Back in the year this was published my Mum took a pre-teen me for a lunchtime treat at a fish and chips restaurant at the top end of town where we normally only ever ventured coming home from the cinema a couple of doors away. Sitting on a table opposite from us was a man reading this book whilst eating his cod and chips. Once we got over the irony of a man reading about a man-eating fish whilst eating fish I became aware of how totally engrossed he was with this book. He couldn’t move his eyes away from the text, his food consumption was mechanical. I had never seen this before- an adult so involved with a book. It made a huge impression on me and it wasn’t long after this that seeing the book in a shop I persuaded my Mum to buy me a copy, seeing the effect it had on the reader persuaded her to get it probably thinking I was too young to get through it but that maybe she would read it herself to see what had so captivated the man that day.
Within a very short time “Jaws” was everywhere. I’d read it and been to the cinema to see the film . It was the first adult book I read. (My memory is unsurprisingly hazy here- I might possibly have read an Agatha Christie or two by then but this was certainly the first contemporary adult novel I read). The book has been eclipsed by the movie over the decades. When I went to see it I was really just there for the jump-out-of-the seat moments (of which there’s a couple but not as many as I’d anticipated). I don’t think that even back then I was totally convinced by the shark and subsequent viewings over the years confirm that aspect of the film hasn’t dated well. I’ve never re-read the book. I do remember reading Benchley’s “The Deep” when that came out but I really wanted it to be “Jaws 2” and it wasn’t. Approaching 50 years from its first publication I thought it was time for a nostalgic trip back into the water.
You know that I’m going to say it hasn’t dated well don’t you but then show me a contemporary novel from the mid 70s that has. There’s a straight, white male entitlement that runs through the whole thing. Whilst main character Brody obsesses over keeping the visitors to the fading seaside town of Amity safe his wife plots the seduction of ichthyologist Hooper, a younger brother of an old flame. There’s a discussion of female fantasy which is straight out of the less liberated 1970’s girlie mags. There’s casual chauvinism and throwaway offensive comments towards LGBTQ+ people but perhaps less than might be expected from such a macho tale.
There’s less shark than I remembered also. Brody’s wife Ellen’s unhappiness with her lot is a central theme as is the politics surrounding hushing up the horrific events on the beach. I think time might have had me thinking this as a horror genre novel but there’s a lot more going on. This time round I felt a great deal more sympathy towards the shark than I would have done as a blood-thirsty adolescent. It’s not the attacks that are the most stomach-churning it’s the details of the capture, the “chum” used as bait, the smells and the sounds which the main character likens to the sound of “diarrhoea” as it is continually ladled into the sea to attract the shark.

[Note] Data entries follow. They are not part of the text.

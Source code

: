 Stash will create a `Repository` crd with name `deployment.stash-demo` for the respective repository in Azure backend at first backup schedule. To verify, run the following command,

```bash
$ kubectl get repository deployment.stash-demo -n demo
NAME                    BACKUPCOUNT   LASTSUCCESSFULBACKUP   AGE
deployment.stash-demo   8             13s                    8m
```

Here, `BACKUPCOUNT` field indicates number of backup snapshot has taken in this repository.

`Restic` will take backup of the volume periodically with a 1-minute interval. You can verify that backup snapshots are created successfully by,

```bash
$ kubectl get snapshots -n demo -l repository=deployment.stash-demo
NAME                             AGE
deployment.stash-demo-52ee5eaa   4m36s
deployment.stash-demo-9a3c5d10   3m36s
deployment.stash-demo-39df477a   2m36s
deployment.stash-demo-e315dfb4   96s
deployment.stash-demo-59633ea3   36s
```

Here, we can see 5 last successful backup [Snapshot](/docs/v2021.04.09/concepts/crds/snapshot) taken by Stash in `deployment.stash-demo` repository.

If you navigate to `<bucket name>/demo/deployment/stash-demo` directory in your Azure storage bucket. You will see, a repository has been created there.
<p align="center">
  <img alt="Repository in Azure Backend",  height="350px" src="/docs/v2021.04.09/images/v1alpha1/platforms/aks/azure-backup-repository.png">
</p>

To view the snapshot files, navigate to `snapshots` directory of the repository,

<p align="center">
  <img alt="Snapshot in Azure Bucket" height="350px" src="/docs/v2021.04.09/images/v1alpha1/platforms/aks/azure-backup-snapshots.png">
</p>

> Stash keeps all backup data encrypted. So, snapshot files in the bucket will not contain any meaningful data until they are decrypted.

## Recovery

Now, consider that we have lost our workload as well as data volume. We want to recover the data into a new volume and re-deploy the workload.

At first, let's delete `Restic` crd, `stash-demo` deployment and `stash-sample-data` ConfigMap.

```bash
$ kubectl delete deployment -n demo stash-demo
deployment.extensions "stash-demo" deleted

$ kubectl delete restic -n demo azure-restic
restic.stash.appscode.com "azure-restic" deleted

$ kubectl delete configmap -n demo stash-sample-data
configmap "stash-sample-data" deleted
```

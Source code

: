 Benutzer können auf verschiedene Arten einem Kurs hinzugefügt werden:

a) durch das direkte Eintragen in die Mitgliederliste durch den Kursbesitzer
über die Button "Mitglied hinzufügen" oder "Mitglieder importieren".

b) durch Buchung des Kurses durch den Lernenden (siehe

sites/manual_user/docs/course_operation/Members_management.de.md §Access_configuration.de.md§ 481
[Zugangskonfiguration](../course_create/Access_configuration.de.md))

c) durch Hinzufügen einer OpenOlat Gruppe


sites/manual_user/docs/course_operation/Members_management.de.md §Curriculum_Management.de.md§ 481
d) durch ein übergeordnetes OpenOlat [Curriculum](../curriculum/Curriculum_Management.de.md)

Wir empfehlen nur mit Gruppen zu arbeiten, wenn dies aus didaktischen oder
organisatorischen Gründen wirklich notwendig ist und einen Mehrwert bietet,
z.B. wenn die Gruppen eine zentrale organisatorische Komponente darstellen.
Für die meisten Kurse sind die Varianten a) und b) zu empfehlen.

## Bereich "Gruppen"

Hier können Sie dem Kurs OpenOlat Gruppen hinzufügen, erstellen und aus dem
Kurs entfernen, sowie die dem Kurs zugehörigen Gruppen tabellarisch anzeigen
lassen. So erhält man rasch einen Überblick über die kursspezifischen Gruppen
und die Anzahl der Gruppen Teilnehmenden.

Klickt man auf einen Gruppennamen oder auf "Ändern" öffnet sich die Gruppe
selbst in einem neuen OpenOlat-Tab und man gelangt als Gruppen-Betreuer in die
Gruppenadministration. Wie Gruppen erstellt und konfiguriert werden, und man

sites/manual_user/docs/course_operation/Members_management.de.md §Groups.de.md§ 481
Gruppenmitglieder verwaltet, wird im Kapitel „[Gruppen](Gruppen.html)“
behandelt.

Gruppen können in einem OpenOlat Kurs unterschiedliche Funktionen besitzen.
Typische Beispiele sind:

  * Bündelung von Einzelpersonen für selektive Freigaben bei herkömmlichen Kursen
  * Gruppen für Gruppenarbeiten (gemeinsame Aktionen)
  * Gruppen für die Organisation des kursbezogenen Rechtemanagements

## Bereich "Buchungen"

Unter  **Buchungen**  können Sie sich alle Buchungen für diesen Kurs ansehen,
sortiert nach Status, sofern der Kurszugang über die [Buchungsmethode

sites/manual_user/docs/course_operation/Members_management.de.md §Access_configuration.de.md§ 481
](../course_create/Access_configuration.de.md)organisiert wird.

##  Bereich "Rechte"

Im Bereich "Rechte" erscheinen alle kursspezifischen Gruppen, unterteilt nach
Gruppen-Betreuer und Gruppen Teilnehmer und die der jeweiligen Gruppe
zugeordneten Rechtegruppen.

Minor character are too one-dimensional but Brody feels fully-rounded and his dilemmas and the situations he is forced into make for compelling reading. The anticipation of the shark striking remains really effective.
So, a pivotal book from my past which confirmed to me the power of reading just at the time when boys are moving away from books so I have a lot to thank that 1974 man in the restaurant for. I hope he enjoyed his fish and chips.
“Jaws” was published in 1974. I read a Pan Macmillan e-book edition.